In connection with our annual impairment test as of December 31, 2008 required under SFAS 142, we recorded a non-cash charge of $38.9 million to write-off the entire carrying value of our goodwill. The charge was driven by a decrease in our stock price and market capitalization as a result of the weakened economy and adverse capital market conditions. The impairment charge did not affect our normal business operations, liquidity position or availability under our credit facility (as amended, the "Credit Facility"), and we believe does not reflect the actual performance of the business. We move forward with no goodwill on our balance sheet and therefore we will not be faced with any future impairment issues related to our business as it exists at this time.

We account for long-lived assets, including intangible assets subject to amortization, in accordance with SFAS No. 144, Accounting for the Impairment or Disposal of Long-Lived Assets ("SFAS 144"), which requires impairment losses to be recorded on long-lived assets used in operations when indicators of impairment, such as changes in our operations strategy, reductions in demand for our products or significant economic slowdowns in the PCB industry, are present. Reviews are performed to determine whether the carrying value of an asset is impaired, based on comparisons to undiscounted expected future cash flows. If this comparison indicates that there is impairment, the impaired asset is written down to fair value, which is typically calculated using discounted expected future cash flows.

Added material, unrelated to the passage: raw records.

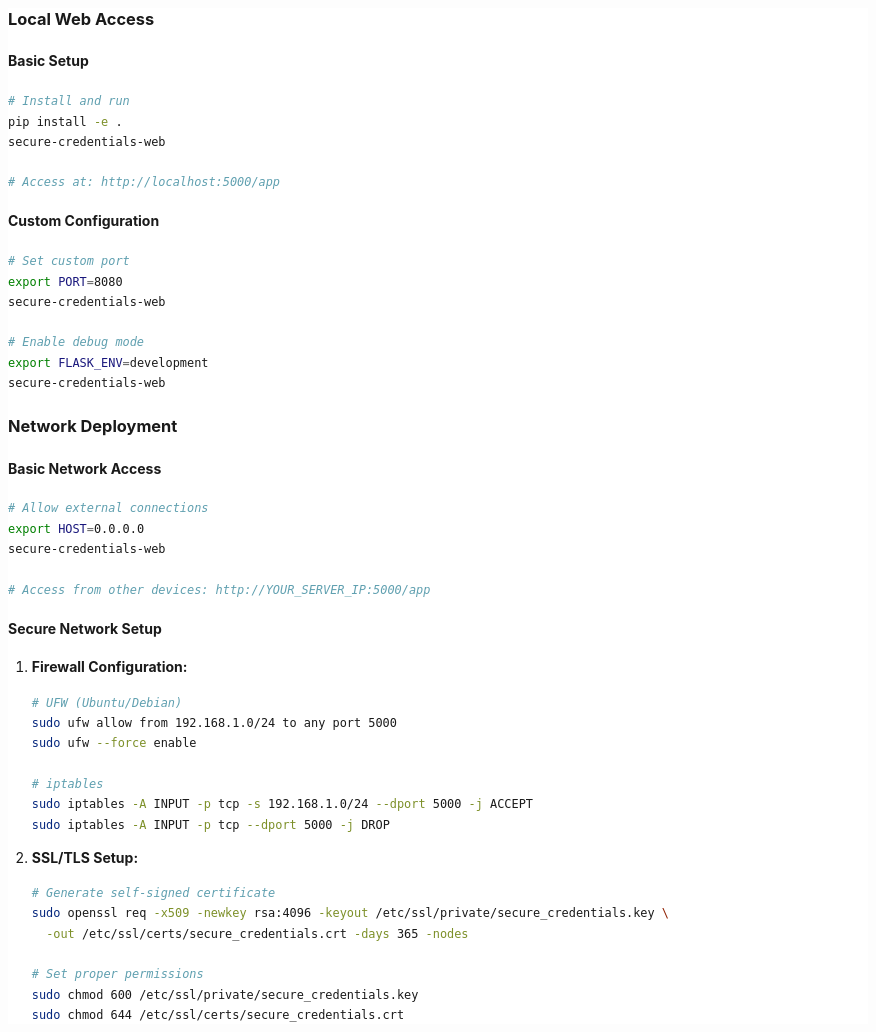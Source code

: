 ### Local Web Access

#### Basic Setup
```bash
# Install and run
pip install -e .
secure-credentials-web

# Access at: http://localhost:5000/app
```

#### Custom Configuration
```bash
# Set custom port
export PORT=8080
secure-credentials-web

# Enable debug mode
export FLASK_ENV=development
secure-credentials-web
```

### Network Deployment

#### Basic Network Access
```bash
# Allow external connections
export HOST=0.0.0.0
secure-credentials-web

# Access from other devices: http://YOUR_SERVER_IP:5000/app
```

#### Secure Network Setup

1. **Firewall Configuration:**
   ```bash
   # UFW (Ubuntu/Debian)
   sudo ufw allow from 192.168.1.0/24 to any port 5000
   sudo ufw --force enable

   # iptables
   sudo iptables -A INPUT -p tcp -s 192.168.1.0/24 --dport 5000 -j ACCEPT
   sudo iptables -A INPUT -p tcp --dport 5000 -j DROP
   ```

2. **SSL/TLS Setup:**
   ```bash
   # Generate self-signed certificate
   sudo openssl req -x509 -newkey rsa:4096 -keyout /etc/ssl/private/secure_credentials.key \
     -out /etc/ssl/certs/secure_credentials.crt -days 365 -nodes

   # Set proper permissions
   sudo chmod 600 /etc/ssl/private/secure_credentials.key
   sudo chmod 644 /etc/ssl/certs/secure_credentials.crt
   ```

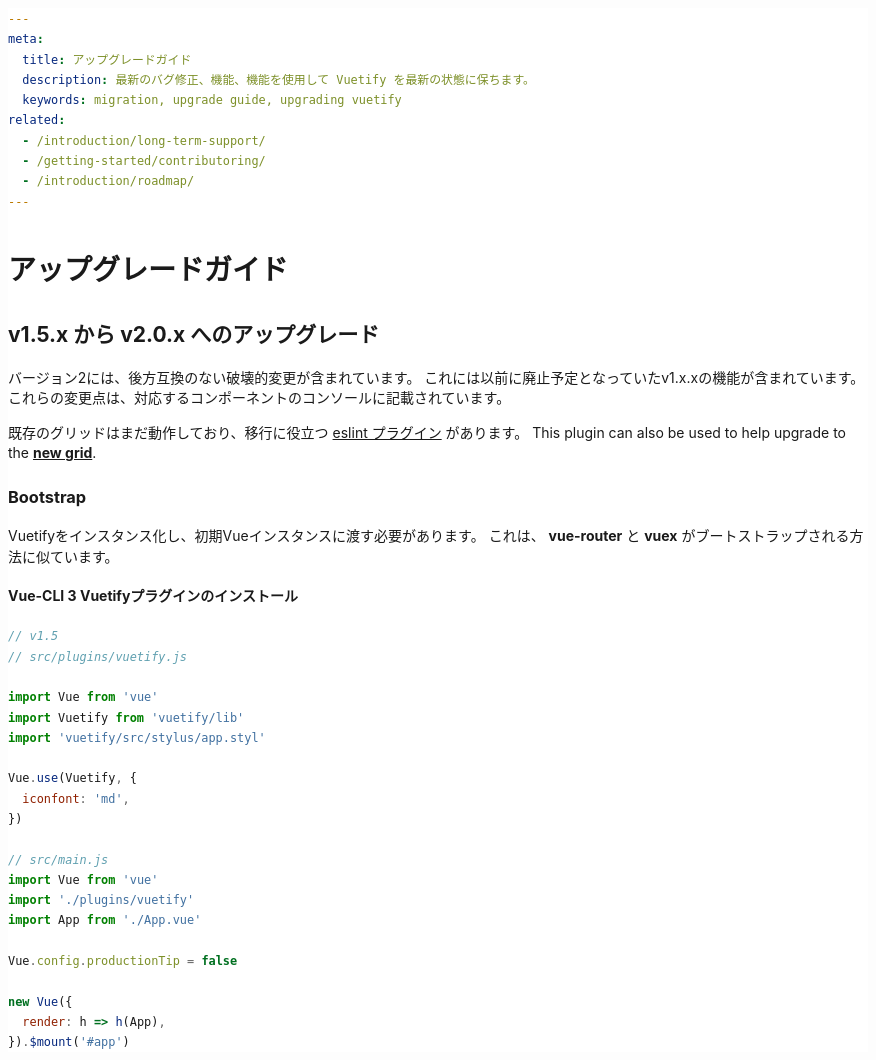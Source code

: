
```yaml
---
meta:
  title: アップグレードガイド
  description: 最新のバグ修正、機能、機能を使用して Vuetify を最新の状態に保ちます。
  keywords: migration, upgrade guide, upgrading vuetify
related:
  - /introduction/long-term-support/
  - /getting-started/contributoring/
  - /introduction/roadmap/
---
```


# アップグレードガイド

## v1.5.x から v2.0.x へのアップグレード

バージョン2には、後方互換のない破壊的変更が含まれています。 これには以前に廃止予定となっていたv1.x.xの機能が含まれています。 これらの変更点は、対応するコンポーネントのコンソールに記載されています。

既存のグリッドはまだ動作しており、移行に役立つ [eslint プラグイン](https://github.com/vuetifyjs/eslint-plugin-vuetify) があります。 This plugin can also be used to help upgrade to the [**new grid**](/components/grids).

### Bootstrap

Vuetifyをインスタンス化し、初期Vueインスタンスに渡す必要があります。 これは、 **vue-router** と **vuex** がブートストラップされる方法に似ています。

#### Vue-CLI 3 Vuetifyプラグインのインストール

```js
// v1.5
// src/plugins/vuetify.js

import Vue from 'vue'
import Vuetify from 'vuetify/lib'
import 'vuetify/src/stylus/app.styl'

Vue.use(Vuetify, {
  iconfont: 'md',
})

// src/main.js
import Vue from 'vue'
import './plugins/vuetify'
import App from './App.vue'

Vue.config.productionTip = false

new Vue({
  render: h => h(App),
}).$mount('#app')
```
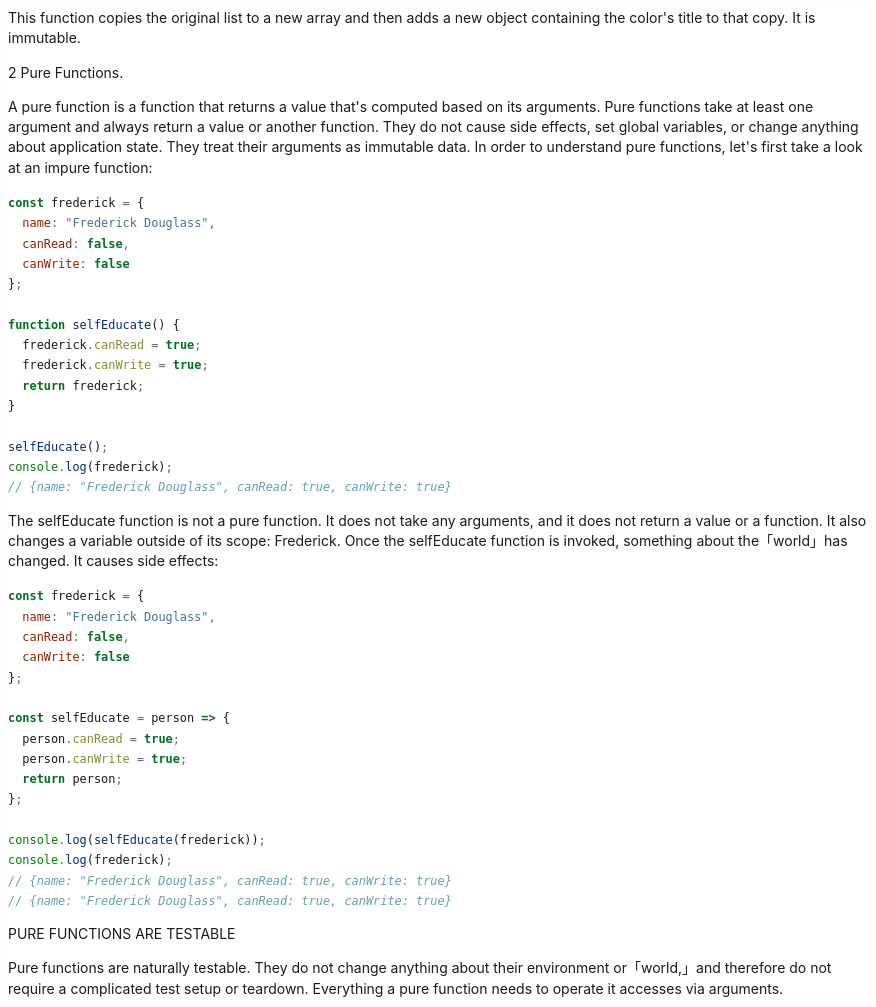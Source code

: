 This function copies the original list to a new array and then adds a new object containing the color's title to that copy. It is immutable.

2 Pure Functions.

A pure function is a function that returns a value that's computed based on its arguments. Pure functions take at least one argument and always return a value or another function. They do not cause side effects, set global variables, or change anything about application state. They treat their arguments as immutable data. In order to understand pure functions, let's first take a look at an impure function:

```js
const frederick = {
  name: "Frederick Douglass",
  canRead: false,
  canWrite: false
};
  
function selfEducate() {
  frederick.canRead = true;
  frederick.canWrite = true;
  return frederick;
}

selfEducate();
console.log(frederick);
// {name: "Frederick Douglass", canRead: true, canWrite: true}
```

The selfEducate function is not a pure function. It does not take any arguments, and it does not return a value or a function. It also changes a variable outside of its scope: Frederick. Once the selfEducate function is invoked, something about the「world」has changed. It causes side effects:

```js
const frederick = {
  name: "Frederick Douglass",
  canRead: false,
  canWrite: false
};
  
const selfEducate = person => {
  person.canRead = true;
  person.canWrite = true;
  return person;
};

console.log(selfEducate(frederick));
console.log(frederick);
// {name: "Frederick Douglass", canRead: true, canWrite: true}
// {name: "Frederick Douglass", canRead: true, canWrite: true}
```

PURE FUNCTIONS ARE TESTABLE

Pure functions are naturally testable. They do not change anything about their environment or「world,」and therefore do not require a complicated test setup or teardown. Everything a pure function needs to operate it accesses via arguments.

Inventory obsolescence - We purchase raw materials in quantities that we anticipate will be fully used in the near term. However, changes in operating strategy, such as the closure of a facility or changes in technology can limit our ability to effectively utilize all of the raw materials purchased. If inventory is not utilized, then an inventory impairment may be recorded.

Income taxes - As part of the process of preparing our consolidated financial statements, we are required to estimate our income taxes in each of the jurisdictions in which we operate. The process incorporates a determination of the proper current tax balances together with temporary differences resulting from different treatment of transactions for tax and financial statement purposes. Such differences result in deferred tax assets and liabilities, which are included within the Consolidated Balance Sheets. The recovery of deferred tax assets from future taxable income must be assessed and, to the extent that recovery is not likely, we establish a valuation allowance. If our ultimate tax liability differs from the periodic tax provision reflected in the Consolidated Statements of Operations, additional tax expense will be recorded.

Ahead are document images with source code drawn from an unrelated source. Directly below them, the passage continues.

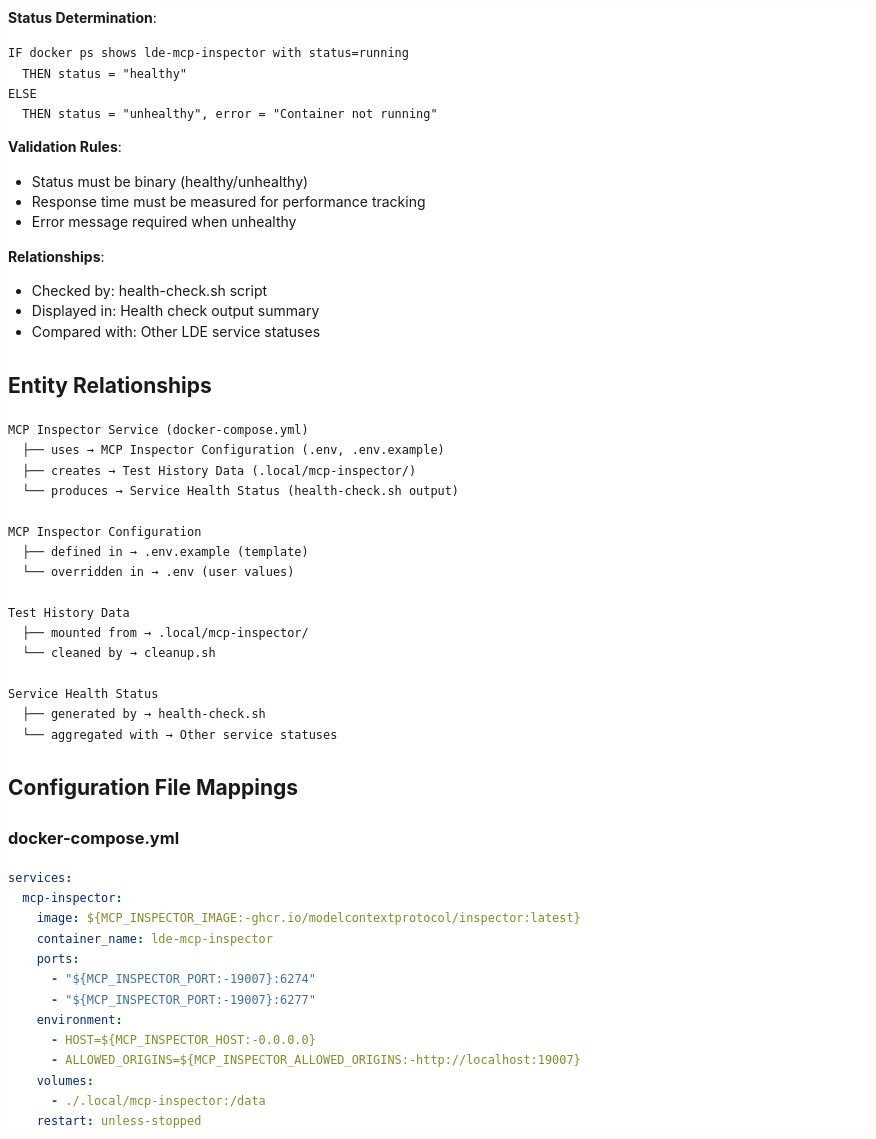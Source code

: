 **Status Determination**:
```
IF docker ps shows lde-mcp-inspector with status=running
  THEN status = "healthy"
ELSE
  THEN status = "unhealthy", error = "Container not running"
```

**Validation Rules**:
- Status must be binary (healthy/unhealthy)
- Response time must be measured for performance tracking
- Error message required when unhealthy

**Relationships**:
- Checked by: health-check.sh script
- Displayed in: Health check output summary
- Compared with: Other LDE service statuses

## Entity Relationships

```
MCP Inspector Service (docker-compose.yml)
  ├── uses → MCP Inspector Configuration (.env, .env.example)
  ├── creates → Test History Data (.local/mcp-inspector/)
  └── produces → Service Health Status (health-check.sh output)

MCP Inspector Configuration
  ├── defined in → .env.example (template)
  └── overridden in → .env (user values)

Test History Data
  ├── mounted from → .local/mcp-inspector/
  └── cleaned by → cleanup.sh

Service Health Status
  ├── generated by → health-check.sh
  └── aggregated with → Other service statuses
```

## Configuration File Mappings

### docker-compose.yml
```yaml
services:
  mcp-inspector:
    image: ${MCP_INSPECTOR_IMAGE:-ghcr.io/modelcontextprotocol/inspector:latest}
    container_name: lde-mcp-inspector
    ports:
      - "${MCP_INSPECTOR_PORT:-19007}:6274"
      - "${MCP_INSPECTOR_PORT:-19007}:6277"
    environment:
      - HOST=${MCP_INSPECTOR_HOST:-0.0.0.0}
      - ALLOWED_ORIGINS=${MCP_INSPECTOR_ALLOWED_ORIGINS:-http://localhost:19007}
    volumes:
      - ./.local/mcp-inspector:/data
    restart: unless-stopped
```
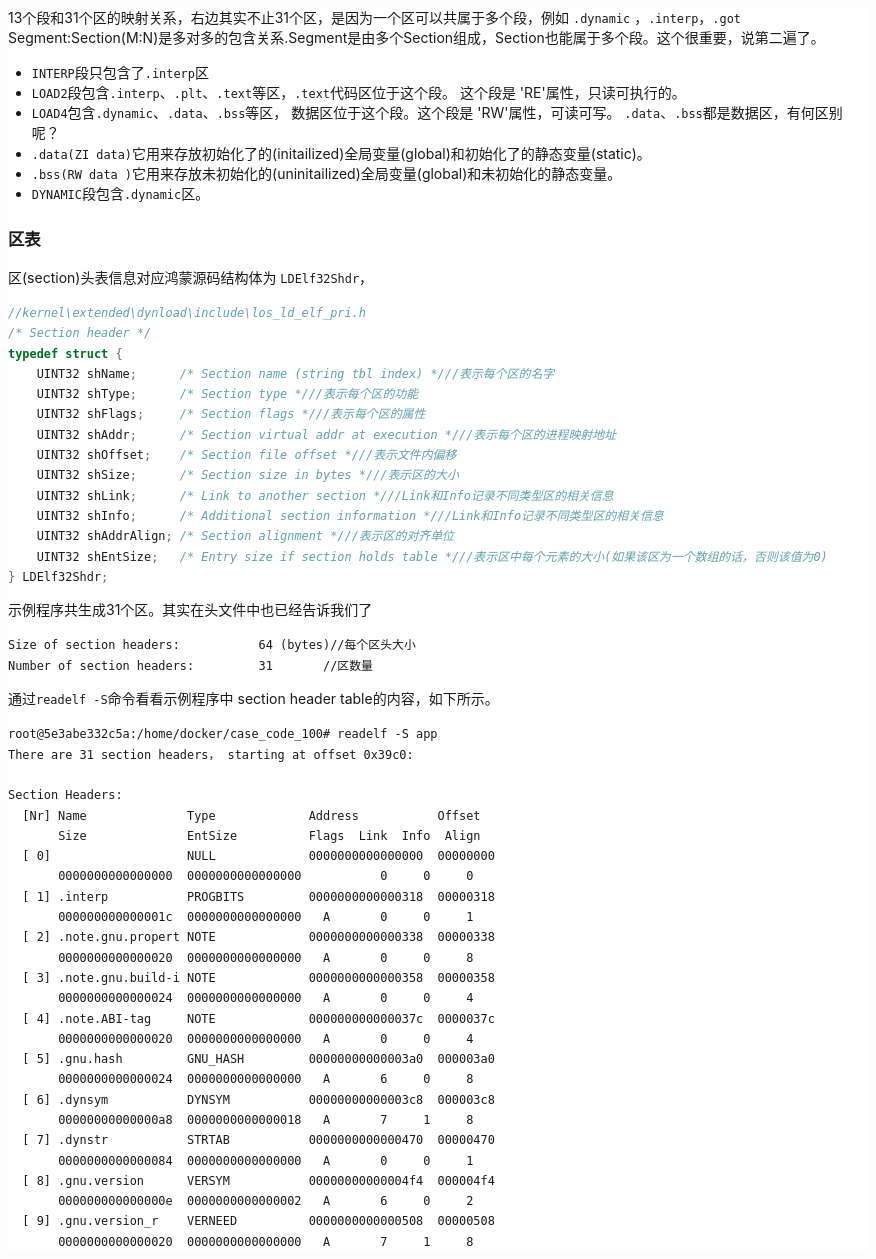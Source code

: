 13个段和31个区的映射关系，右边其实不止31个区，是因为一个区可以共属于多个段，例如 `.dynamic` ，`.interp`，`.got`
Segment:Section(M:N)是多对多的包含关系.Segment是由多个Section组成，Section也能属于多个段。这个很重要，说第二遍了。

* `INTERP`段只包含了`.interp`区
* `LOAD2`段包含`.interp`、`.plt`、`.text`等区，`.text`代码区位于这个段。 这个段是 'RE'属性，只读可执行的。
* `LOAD4`包含`.dynamic`、`.data`、`.bss`等区， 数据区位于这个段。这个段是 'RW'属性，可读可写。 `.data`、`.bss`都是数据区，有何区别呢？
* `.data(ZI data)`它用来存放初始化了的(initailized)全局变量(global)和初始化了的静态变量(static)。
* `.bss(RW data )`它用来存放未初始化的(uninitailized)全局变量(global)和未初始化的静态变量。
* `DYNAMIC`段包含`.dynamic`区。

### 区表

区(section)头表信息对应鸿蒙源码结构体为 `LDElf32Shdr`，

```c
//kernel\extended\dynload\include\los_ld_elf_pri.h
/* Section header */
typedef struct {
    UINT32 shName;      /* Section name (string tbl index) *///表示每个区的名字
    UINT32 shType;      /* Section type *///表示每个区的功能
    UINT32 shFlags;     /* Section flags *///表示每个区的属性
    UINT32 shAddr;      /* Section virtual addr at execution *///表示每个区的进程映射地址
    UINT32 shOffset;    /* Section file offset *///表示文件内偏移
    UINT32 shSize;      /* Section size in bytes *///表示区的大小
    UINT32 shLink;      /* Link to another section *///Link和Info记录不同类型区的相关信息
    UINT32 shInfo;      /* Additional section information *///Link和Info记录不同类型区的相关信息
    UINT32 shAddrAlign; /* Section alignment *///表示区的对齐单位
    UINT32 shEntSize;   /* Entry size if section holds table *///表示区中每个元素的大小(如果该区为一个数组的话，否则该值为0)
} LDElf32Shdr;
```

示例程序共生成31个区。其实在头文件中也已经告诉我们了

```
Size of section headers:           64 (bytes)//每个区头大小
Number of section headers:         31       //区数量
```

通过`readelf -S`命令看看示例程序中 section header table的内容，如下所示。

```shell
root@5e3abe332c5a:/home/docker/case_code_100# readelf -S app
There are 31 section headers， starting at offset 0x39c0:

Section Headers:
  [Nr] Name              Type             Address           Offset
       Size              EntSize          Flags  Link  Info  Align
  [ 0]                   NULL             0000000000000000  00000000
       0000000000000000  0000000000000000           0     0     0
  [ 1] .interp           PROGBITS         0000000000000318  00000318
       000000000000001c  0000000000000000   A       0     0     1
  [ 2] .note.gnu.propert NOTE             0000000000000338  00000338
       0000000000000020  0000000000000000   A       0     0     8
  [ 3] .note.gnu.build-i NOTE             0000000000000358  00000358
       0000000000000024  0000000000000000   A       0     0     4
  [ 4] .note.ABI-tag     NOTE             000000000000037c  0000037c
       0000000000000020  0000000000000000   A       0     0     4
  [ 5] .gnu.hash         GNU_HASH         00000000000003a0  000003a0
       0000000000000024  0000000000000000   A       6     0     8
  [ 6] .dynsym           DYNSYM           00000000000003c8  000003c8
       00000000000000a8  0000000000000018   A       7     1     8
  [ 7] .dynstr           STRTAB           0000000000000470  00000470
       0000000000000084  0000000000000000   A       0     0     1
  [ 8] .gnu.version      VERSYM           00000000000004f4  000004f4
       000000000000000e  0000000000000002   A       6     0     2
  [ 9] .gnu.version_r    VERNEED          0000000000000508  00000508
       0000000000000020  0000000000000000   A       7     1     8
```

Effective January 1, 2009, we adopted the provisions of SFAS 141R, Business Combinations ("SFAS 141R"). SFAS 141R requires the benefit from the release of the U.S. valuation allowance related to net deferred tax assets that were in existence as of applying fresh-start accounting should be recorded into tax expense, consistent with the treatment for other liabilities and contingencies. Prior to the adoption of SFAS 141R, under fresh-start accounting rules applied during our emergence from bankruptcy in 2003, any reduction of the U.S. valuation allowance that was related to net deferred tax assets that were inexistence as of applying fresh accounting was recognized as a credit first to goodwill and second to additional-paid-in-capital ("APIC") and not as a U.S. tax benefit for book purposes even though our net operating loss carryforwards resulted in a reduction of cash taxes paid. In addition, under fresh-start accounting rules, any adjustments to uncertain tax positions for tax years prior to our emergence from bankruptcy in 2003 were an adjustment first to goodwill and next to APIC. Under SFAS 141R there is no longer a difference in tax accounting for assets and liabilities that were in existence as of applying fresh-start accounting.

Effective January 1, 2007, we adopted the provisions of Financial Accounting Standards Board ("FASB") Interpretation No. 48, Accounting for Uncertainty in Income Taxes-an interpretation of FASB Statement No. 109 ("FIN 48"). FIN 48 contains a two-step approach to recognizing and measuring uncertain tax positions accounted for in accordance with SFAS No. 109. The first step is to evaluate the tax position for recognition by determining if the weight of available evidence indicates it is more likely than not that the position will be sustained on audit, including resolution of related appeals or litigation processes, if any. The second step is to measure the tax benefit as the largest amount which is more than 50% likely to be realized upon ultimate settlement. We consider many factors when evaluating and estimating our tax positions and tax benefits, which may require periodic adjustments and which may not accurately anticipate actual outcomes.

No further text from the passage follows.